# Check engine light and "airbag service" light after sub install



## Bammeh (Mar 17, 2012)

I recently took my car to a well known shop in the Atlanta area called Jokers audio.


It sounds great, but the check engine light, service airbag light, remote start does
not work and the drivers side controls ddo not work either. 

The guys at the shop said I need to have the computer reset. 
Is this true? If so, will getting it reset void my warranty?


----------



## SeanM402 (Aug 8, 2011)

What did you have installed?


----------



## XtremeRevolution (Jan 19, 2012)

SeanM402 said:


> What did you have installed?


Same thing I'm wondering too. A sub install shouldn't leave you with several service codes and lights and things not working. Sounds like they screwed something up.


----------



## Bammeh (Mar 17, 2012)

All they did was hook the power to the battery and plug up the converter do I could keep the stock radio. He said he didn't have to touch anything behind the radio?


----------



## Bammeh (Mar 17, 2012)

I had a subwoofer and a 1000 watt amp hooked up to the pioneer system.


----------



## Bammeh (Mar 17, 2012)

Can anyone help me with this?


----------



## Bammeh (Mar 17, 2012)

I unplegged the negative battery terminal to unplug the amp. When I replugged everything up remote start worked and the check engine light went off.

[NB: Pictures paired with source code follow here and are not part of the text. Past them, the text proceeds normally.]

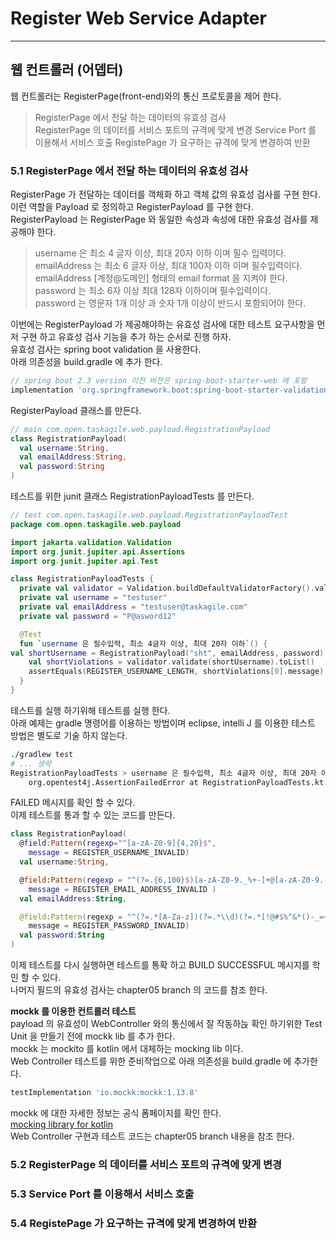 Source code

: # Register Web Service Adapter
---
## 웹 컨트롤러 (어뎁터)
웹 컨트롤러는 RegisterPage(front-end)와의 통신 프로토콜을 제어 한다.   
> RegisterPage 에서 전달 하는 데이터의 유효성 검사   
> RegisterPage 의 데이터를 서비스 포트의 규격에 맞게 변경
> Service Port 를 이용해서 서비스 호출
> RegistePage 가 요구하는 규격에 맞게 변경하여 반환

### 5.1 RegisterPage 에서 전달 하는 데이터의 유효성 검사   
RegisterPage 가 전달하는 데이터를 객체화 하고 객체 값의 유효성 검사를 구현 한다.   
이런 역할을 Payload 로 정의하고 RegisterPayload 를 구현 한다.   
RegisterPayload 는 RegisterPage 와 동일한 속성과 속성에 대한 유효성 검사를 제공해야 한다.   
> username 은 최소 4 글자 이상, 최대 20자 이하 이며 필수 입력이다.   
> emailAddress 는 최소 6 글자 이상, 최대 100자 이하 이며 필수입력이다.   
> emailAddress [계정@도메인] 형태의 email format 을 지켜야 한다.   
> password 는 최소 6자 이상 최대 128자 이하이며 필수입력이다.   
> password 는 영문자 1개 이상 과 숫자 1개 이상이 반드시 포함되어야 한다.   

이번에는 RegisterPayload 가 제공해야하는 유효성 검사에 대한 테스트 요구사항을 먼저 구현 하고 유효성 검사 기능을 추가 하는 순서로 진행 하자.   
유효성 검사는 spring boot validation 을 사용한다.   
아래 의존성을 build.gradle 에 추가 한다.
```gradle
// spring boot 2.3 version 이전 버전은 spring-boot-starter-web 에 포함 
implementation 'org.springframework.boot:spring-boot-starter-validation'
```
   
RegisterPayload 클래스를 만든다.   
```kotlin
// main com.open.taskagile.web.payload.RegistrationPayload
class RegistrationPayload(
  val username:String,
  val emailAddress:String,
  val password:String
)
```
   
테스트를 위한 junit 클래스 RegistrationPayloadTests 를 만든다.
```kotlin
// test com.open.taskagile.web.payload.RegistrationPayloadTest
package com.open.taskagile.web.payload

import jakarta.validation.Validation
import org.junit.jupiter.api.Assertions
import org.junit.jupiter.api.Test

class RegistrationPayloadTests {
  private val validator = Validation.buildDefaultValidatorFactory().validator
  private val username = "testuser"
  private val emailAddress = "testuser@taskagile.com"
  private val password = "P@asword12"

  @Test
  fun `username 은 필수입력, 최소 4글자 이상, 최대 20자 이하`() {
val shortUsername = RegistrationPayload("sht", emailAddress, password)
    val shortViolations = validator.validate(shortUsername).toList()
    assertEquals(REGISTER_USERNAME_LENGTH, shortViolations[0].message)
  }
}
```
테스트를 실행 하기위해 테스트를 실행 한다.   
아래 예제는 gradle 명령어를 이용하는 방법이며 eclipse, intelli J 를 이용한 테스트 방법은 별도로 기술 하지 않는다.   
```bash
./gradlew test
# ... 생략
RegistrationPayloadTests > username 은 필수입력, 최소 4글자 이상, 최대 20자 이하() FAILED
    org.opentest4j.AssertionFailedError at RegistrationPayloadTests.kt:18
```
FAILED 메시지를 확인 할 수 있다.   
이제 테스트를 통과 할 수 있는 코드를 만든다.   
```kotlin
class RegistrationPayload(
  @field:Pattern(regexp="^[a-zA-Z0-9]{4,20}$",
    message = REGISTER_USERNAME_INVALID)
  val username:String,

  @field:Pattern(regexp = "^(?=.{6,100}$)[a-zA-Z0-9._%+-]+@[a-zA-Z0-9.-]+\\.[a-zA-Z]{2,}$",
    message = REGISTER_EMAIL_ADDRESS_INVALID )
  val emailAddress:String,

  @field:Pattern(regexp = "^(?=.*[A-Za-z])(?=.*\\d)(?=.*[!@#$%^&*()-_=+\\[\\]{}|;:'\",.<>?/])[A-Za-z\\d!@#$%^&*()-_=+\\[\\]{}|;:'\",.<>?/]{6,128}$",
    message = REGISTER_PASSWORD_INVALID)
  val password:String
)
```
이제 테스트를 다시 실행하면 테스트를 통확 하고 BUILD SUCCESSFUL 메시지를 학인 할 수 있다.   
나머지 필드의 유효성 검사는 chapter05 branch 의 코드를 참조 한다.   

**mockk 를 이용한 컨트롤러 테스트**   
payload 의 유효성이 WebController 와의 통신에서 잘 작동하늕 확인 하기위한 Test Unit 을 만들기 전에 mockk lib 를 추가 한다.   
mockk 는 mockito 를 kotlin 에서 대체하는 mocking lib 이다.   
Web Controller 테스트를 위한 준비작업으로 아래 의존성을 build.gradle 에 추가한다.   
```gradle
testImplementation 'io.mockk:mockk:1.13.8'
```
mockk 에 대한 자세한 정보는 공식 폼페이지를 확인 한다.   
[mocking library for kotlin](https://mockk.io/)   
Web Controller 구현과 테스트 코드는 chapter05 branch 내용을 참조 한다.   
   
### 5.2 RegisterPage 의 데이터를 서비스 포트의 규격에 맞게 변경

### 5.3 Service Port 를 이용해서 서비스 호출
### 5.4 RegistePage 가 요구하는 규격에 맞게 변경하여 반환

Sadly, the driver side power windows for every window except the driver window did not work, and the Service Airbag light was still on.

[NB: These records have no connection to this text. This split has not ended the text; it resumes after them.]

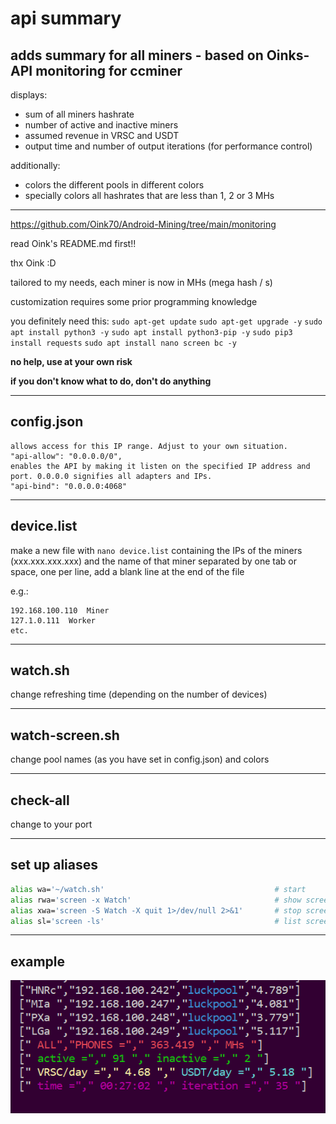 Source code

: # api summary
## adds summary for all miners - based on Oinks-API monitoring for ccminer
displays:
- sum of all miners hashrate
- number of active and inactive miners
- assumed revenue in VRSC and USDT
- output time and number of output iterations (for performance control)

additionally:
- colors the different pools in different colors
- specially colors all hashrates that are less than 1, 2 or 3 MHs

______________

https://github.com/Oink70/Android-Mining/tree/main/monitoring

read Oink's README.md first!!

thx Oink :D

tailored to my needs, each miner is now in MHs (mega hash / s)

customization requires some prior programming knowledge

you definitely need this:
`sudo apt-get update`
`sudo apt-get upgrade -y`
`sudo apt install python3 -y`
`sudo apt install python3-pip -y`
`sudo pip3 install requests`
`sudo apt install nano screen bc -y`


**no help, use at your own risk**

**if you don't know what to do, don't do anything**

______________
## config.json

```
allows access for this IP range. Adjust to your own situation.
"api-allow": "0.0.0.0/0",
enables the API by making it listen on the specified IP address and port. 0.0.0.0 signifies all adapters and IPs.
"api-bind": "0.0.0.0:4068"
```
______________
## device.list

make a new file with `nano device.list` containing the IPs of the miners (xxx.xxx.xxx.xxx) and the name of that miner separated by one tab or space, one per line, add a blank line at the end of the file

e.g.:
```
192.168.100.110  Miner
127.1.0.111  Worker
etc.

```
______________
## watch.sh

change refreshing time (depending on the number of devices)

______________
## watch-screen.sh

change pool names (as you have set in config.json) and colors

______________
## check-all

change to your port

______________
## set up aliases
```bash
alias wa='~/watch.sh'                                      # start
alias rwa='screen -x Watch'                                # show screen
alias xwa='screen -S Watch -X quit 1>/dev/null 2>&1'       # stop screens
alias sl='screen -ls'                                      # list screens
```

______________
## example

![README.md](api_summary1.png)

Also, the battery is pushing 14.1-14.8v now -.-

All they did was run the 8 gauge power cable to the battery, to the back and they used a loc converter from the back speakers to get the RCA input. I do not think they touched the wires at the front of the car, next to the hood latch.


----------



## Beachernaut (Mar 27, 2012)

So when you dropped the car off it had no issues, and when you got it back it has all of these? 
You'll most likely need to take it to the dealership, shop, or someone who has the equipment to pull the codes and find out exactly what's wrong.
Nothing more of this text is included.